The essence of an op-amp oscillator is to use an RC circuit to throw an op-amp comparator from one rail to the other. There are many sources on the net describing the technique (here's a good one). A ballpark approximation of the frequency is obtained with the formula:
f = 1 / ( 2 * ln(2) * R * C )
This is derived from the RC complete response formula. The initial doubling ( 2* ) is to account for the full cycle. The real fudge is the ln(2) factor. This really depends on the resistors used to bias the non-inverting input, and the upper and lower saturation voltages.
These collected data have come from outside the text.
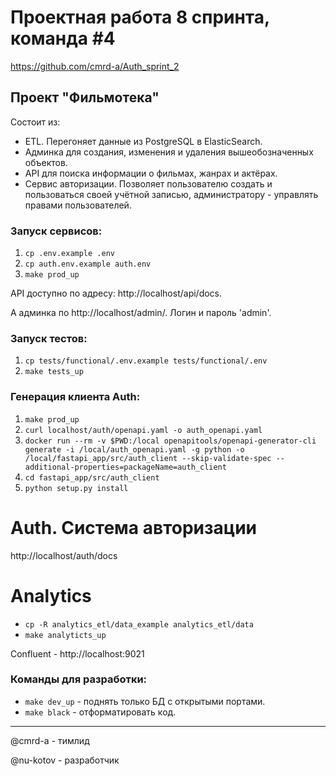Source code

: # Проектная работа 8 спринта, команда #4

https://github.com/cmrd-a/Auth_sprint_2

## Проект "Фильмотека"
Состоит из:
 - ETL. Перегоняет данные из PostgreSQL в ElasticSearch.
 - Админка для создания, изменения и удаления вышеобозначенных объектов.
 - API для поиска информации о фильмах, жанрах и актёрах.
 - Сервис авторизации. Позволяет пользователю создать и пользоваться своей учётной записью, администратору - управлять правами пользователей.

### Запуск сервисов:
 1. `cp .env.example .env`
 2. `cp auth.env.example auth.env`
 3. `make prod_up`

API доступно по адресу: http://localhost/api/docs.

А админка по http://localhost/admin/. Логин и пароль 'admin'.

### Запуск тестов:
 1. `cp tests/functional/.env.example tests/functional/.env`
 2. `make tests_up`

### Генерация клиента Auth:
 1. `make prod_up`
 2. `curl localhost/auth/openapi.yaml -o auth_openapi.yaml`
 3. `docker run --rm -v $PWD:/local openapitools/openapi-generator-cli generate -i /local/auth_openapi.yaml -g python -o /local/fastapi_app/src/auth_client --skip-validate-spec --additional-properties=packageName=auth_client`
 4. `cd fastapi_app/src/auth_client`
 5. `python setup.py install`

# Auth. Система авторизации

http://localhost/auth/docs

# Analytics
 - `cp -R analytics_etl/data_example analytics_etl/data`
 - `make analyticts_up`

Confluent - http://localhost:9021

### Команды для разработки:
 - `make dev_up` - поднять только БД с открытыми портами.
 - `make black` - отформатировать код.

---
@cmrd-a - тимлид

@nu-kotov - разработчик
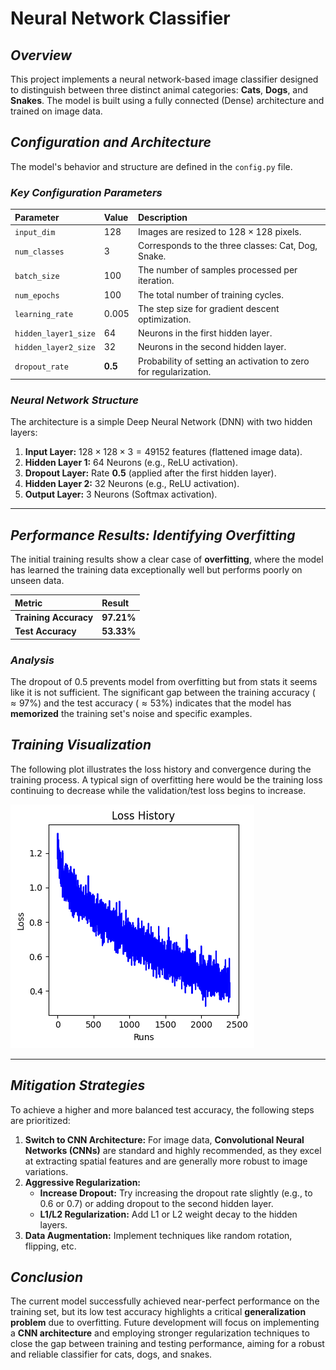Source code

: # Neural Network Classifier

## *Overview*

This project implements a neural network-based image classifier designed to distinguish between three distinct animal categories: **Cats**, **Dogs**, and **Snakes**. The model is built using a fully connected (Dense) architecture and trained on image data.

## *Configuration and Architecture*

The model's behavior and structure are defined in the `config.py` file.

### *Key Configuration Parameters*

| Parameter | Value | Description |
| :--- | :--- | :--- |
| `input_dim` | 128 | Images are resized to $128 \times 128$ pixels. |
| `num_classes` | 3 | Corresponds to the three classes: Cat, Dog, Snake. |
| `batch_size` | 100 | The number of samples processed per iteration. |
| `num_epochs` | 100 | The total number of training cycles. |
| `learning_rate` | 0.005 | The step size for gradient descent optimization. |
| `hidden_layer1_size` | 64 | Neurons in the first hidden layer. |
| `hidden_layer2_size` | 32 | Neurons in the second hidden layer. |
| `dropout_rate` | **0.5** | Probability of setting an activation to zero for regularization. |

### *Neural Network Structure*

The architecture is a simple Deep Neural Network (DNN) with two hidden layers:

1.  **Input Layer:** $128 \times 128 \times 3 = 49152$ features (flattened image data).
2.  **Hidden Layer 1:** 64 Neurons (e.g., ReLU activation).
3.  **Dropout Layer:** Rate **0.5** (applied after the first hidden layer).
4.  **Hidden Layer 2:** 32 Neurons (e.g., ReLU activation).
5.  **Output Layer:** 3 Neurons (Softmax activation).

---

## *Performance Results: Identifying Overfitting*

The initial training results show a clear case of **overfitting**, where the model has learned the training data exceptionally well but performs poorly on unseen data.

| Metric | Result |
| :--- | :--- |
| **Training Accuracy** | **97.21%** |
| **Test Accuracy** | **53.33%** |

### *Analysis*

The dropout of 0.5 prevents model from overfitting but from stats it seems like it is not sufficient.
The significant gap between the training accuracy ($\approx 97\%$) and the test accuracy ($\approx 53\%$) indicates that the model has **memorized** the training set's noise and specific examples.

## *Training Visualization*

The following plot illustrates the loss history and convergence during the training process. A typical sign of overfitting here would be the training loss continuing to decrease while the validation/test loss begins to increase.

![Loss History Statistics](https://github.com/gopalsingh2910/classifier-NN/blob/main/loss_history_stats.png)

---

## *Mitigation Strategies*

To achieve a higher and more balanced test accuracy, the following steps are prioritized:

1.  **Switch to CNN Architecture:** For image data, **Convolutional Neural Networks (CNNs)** are standard and highly recommended, as they excel at extracting spatial features and are generally more robust to image variations.
2.  **Aggressive Regularization:**
    * **Increase Dropout:** Try increasing the dropout rate slightly (e.g., to $0.6$ or $0.7$) or adding dropout to the second hidden layer.
    * **L1/L2 Regularization:** Add L1 or L2 weight decay to the hidden layers.
3.  **Data Augmentation:** Implement techniques like random rotation, flipping, etc.

## *Conclusion*

The current model successfully achieved near-perfect performance on the training set, but its low test accuracy highlights a critical **generalization problem** due to overfitting. Future development will focus on implementing a **CNN architecture** and employing stronger regularization techniques to close the gap between training and testing performance, aiming for a robust and reliable classifier for cats, dogs, and snakes.
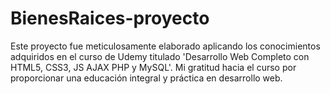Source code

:# BienesRaices-proyecto

Este proyecto fue meticulosamente elaborado aplicando los conocimientos adquiridos en el curso de Udemy titulado 'Desarrollo Web Completo con HTML5, CSS3, JS AJAX PHP y MySQL'. Mi gratitud hacia el curso por proporcionar una educación integral y práctica en desarrollo web.
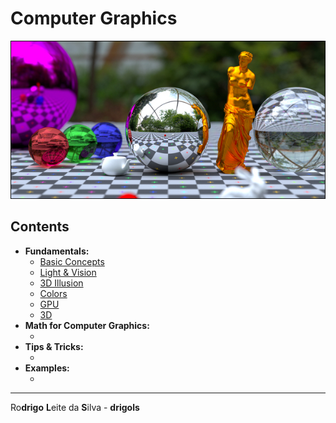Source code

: # Computer Graphics

![logo](res/logo.jpg)  

## Contents

 - **Fundamentals:**
   - [Basic Concepts](modules/basic-concepts.md)
   - [Light & Vision](modules/light-vision.md)
   - [3D Illusion](modules/3d-illusion.md)
   - [Colors](modules/colors.md)
   - [GPU](modules/gpu.md)
   - [3D](modules/3d.md)
 - **Math for Computer Graphics:**
   - [](#)
 - **Tips & Tricks:**
   - [](#)
 - **Examples:**
   - [](#)

---

Ro**drigo** **L**eite da **S**ilva - **drigols**
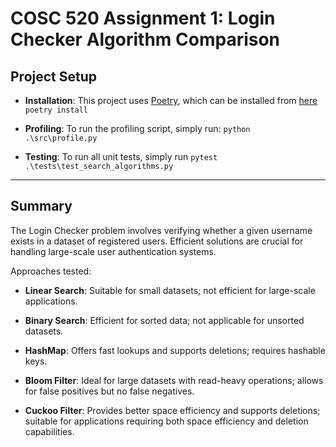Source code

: # COSC 520 Assignment 1: Login Checker Algorithm Comparison

## Project Setup

- **Installation**:
  This project uses [Poetry](https://python-poetry.org/), which can be installed from [here](https://python-poetry.org/docs/#installation)
  `poetry install`

- **Profiling**:
  To run the profiling script, simply run:
  `python .\src\profile.py`

- **Testing**:
  To run all unit tests, simply run
  `pytest .\tests\test_search_algorithms.py`

---

## Summary

The Login Checker problem involves verifying whether a given username exists in a dataset of registered users.
Efficient solutions are crucial for handling large-scale user authentication systems.

Approaches tested:

- **Linear Search**: Suitable for small datasets; not efficient for large-scale applications.

- **Binary Search**: Efficient for sorted data; not applicable for unsorted datasets.

- **HashMap**: Offers fast lookups and supports deletions; requires hashable keys.

- **Bloom Filter**: Ideal for large datasets with read-heavy operations; allows for false positives but no false negatives.

- **Cuckoo Filter**: Provides better space efficiency and supports deletions; suitable for applications requiring both space efficiency and deletion capabilities.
Recently I've been wanting to experiement with op-amp oscillators running at higher frequencies, and rudely discovered what most must already know: actual performance at higher frequencies can be a far cry from theory. Now I don't feel half so bad about the ln(2) approximation!
It appears that once you get into these higher frequencies - admittedly, not very high in the scheme of things - the characteristics of the actual op-amp chip overshadow any predictions you might make on the basis of RC theory and ideal op-amp behaviour.
Key measures are bandwidth gain product (unity gain) which indicates the frequency at which gain drops below unity (and generally rapidly tailing off), and slew rate, which is an indication of how fast the chip can switch it's output.
Here is the basic oscillator circuit in CircuitLab, in this case the 741 version:
Some things to note:
- R2, R3 and R4 set the reference voltage bias. Note that it is slightly asymmetrical, to account for the fact that these op-amps don't swing rail-to-rail.
- C2 removes the DC-offset on the output
- R1 and C1 set the timing of the oscillator. In the circuits built for testing, R1 is a combination of fixed and variable to allow tuning of the oscillation frequency
- time domain simulation in CircuitLab doesn't appear to be particularly accurate either, as it appears to assume much better rail-to-rail performance than is achieved in practice
In the following table I summarise the highest stable frequency I was able to achieve in a breadboard test of 5 chips. I could push some quite a bit higher, but oscillation rapidly started to become unstable and eventually dropped back off.
This is not a perfect test by any means:
- I don't have QA certification for any of the chips tested
- the breadboard brings it's own issues of stray capacitance and imperfect connections
- these are all quite old op-amp designs; there are many newer chips that should drastically outperform this set
- these are measured with a frequency counter and I don't have a scope available to inspect the waveforms. I may have made some fundamental measurement mistakes, and ended up measuring a harmonic instead of the fundamental frequency for example.
| OpAmp | Unity Gain | Slew Rate | Max Stable Freq | R1 at max freq | C1 |
|---|---|---|---|---|---|
| LM324N | 1.2 MHz | 0.5 V/µs | 229 KHz | 3.82kΩ | 100pF |
| UA741CN | 1.5 MHz | 0.5 V/µs | 206 KHz | 7.13kΩ | 100pF |
| TL072CP | 3 MHz | 13 V/µs | 220 KHz | 4.35kΩ | 100pF |
| LF347N | 4 MHz | 13 V/µs | 1.307 MHz | 2.75kΩ | 20pF |
| NE5534P | 10 MHz | 13 V/µs | 2.371 MHz | 1.63kΩ | 20pF |
The only real surprise here is the TL072CP; I should be able to get much better performance from it. Maybe the components I have on hand are not up to normal spec: purchased online from one of the marketplaces, so always a chance these are "failed QA" rejects.